___ Provided information ___
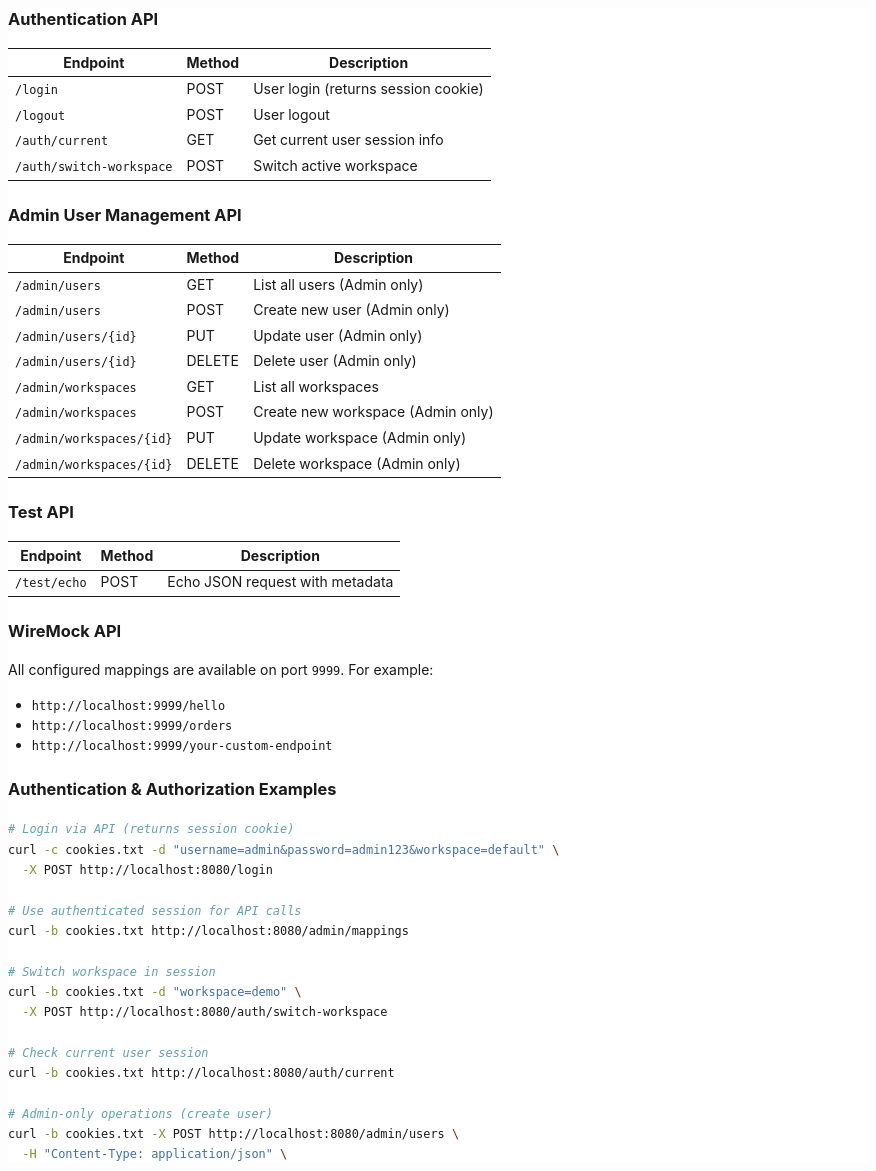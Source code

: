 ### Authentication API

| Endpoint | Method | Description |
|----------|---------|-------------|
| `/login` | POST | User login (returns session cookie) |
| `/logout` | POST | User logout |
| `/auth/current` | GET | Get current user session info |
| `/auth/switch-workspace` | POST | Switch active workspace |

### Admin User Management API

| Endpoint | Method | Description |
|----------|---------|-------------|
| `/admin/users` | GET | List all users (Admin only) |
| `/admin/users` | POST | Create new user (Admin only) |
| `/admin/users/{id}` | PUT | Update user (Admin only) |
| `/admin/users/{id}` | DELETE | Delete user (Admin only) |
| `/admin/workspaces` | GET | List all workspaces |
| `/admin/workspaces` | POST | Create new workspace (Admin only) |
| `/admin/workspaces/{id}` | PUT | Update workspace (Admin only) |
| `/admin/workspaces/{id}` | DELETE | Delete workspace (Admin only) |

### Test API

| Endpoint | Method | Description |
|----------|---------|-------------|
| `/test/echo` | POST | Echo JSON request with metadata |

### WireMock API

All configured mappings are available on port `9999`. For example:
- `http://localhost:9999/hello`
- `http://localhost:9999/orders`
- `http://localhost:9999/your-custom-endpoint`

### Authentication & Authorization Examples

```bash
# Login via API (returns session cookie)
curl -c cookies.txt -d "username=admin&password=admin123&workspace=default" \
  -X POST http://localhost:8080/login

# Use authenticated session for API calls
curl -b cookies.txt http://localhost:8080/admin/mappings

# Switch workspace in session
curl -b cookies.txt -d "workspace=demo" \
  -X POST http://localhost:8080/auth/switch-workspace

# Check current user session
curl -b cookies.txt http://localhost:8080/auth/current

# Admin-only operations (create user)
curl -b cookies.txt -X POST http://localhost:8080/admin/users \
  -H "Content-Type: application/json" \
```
___
### Directions for this task
Wherever the string "DELETE" appears in the records, copy the whole line.

### Result of the task
| `/admin/users/{id}` | DELETE | Delete user (Admin only) |
| `/admin/workspaces/{id}` | DELETE | Delete workspace (Admin only) |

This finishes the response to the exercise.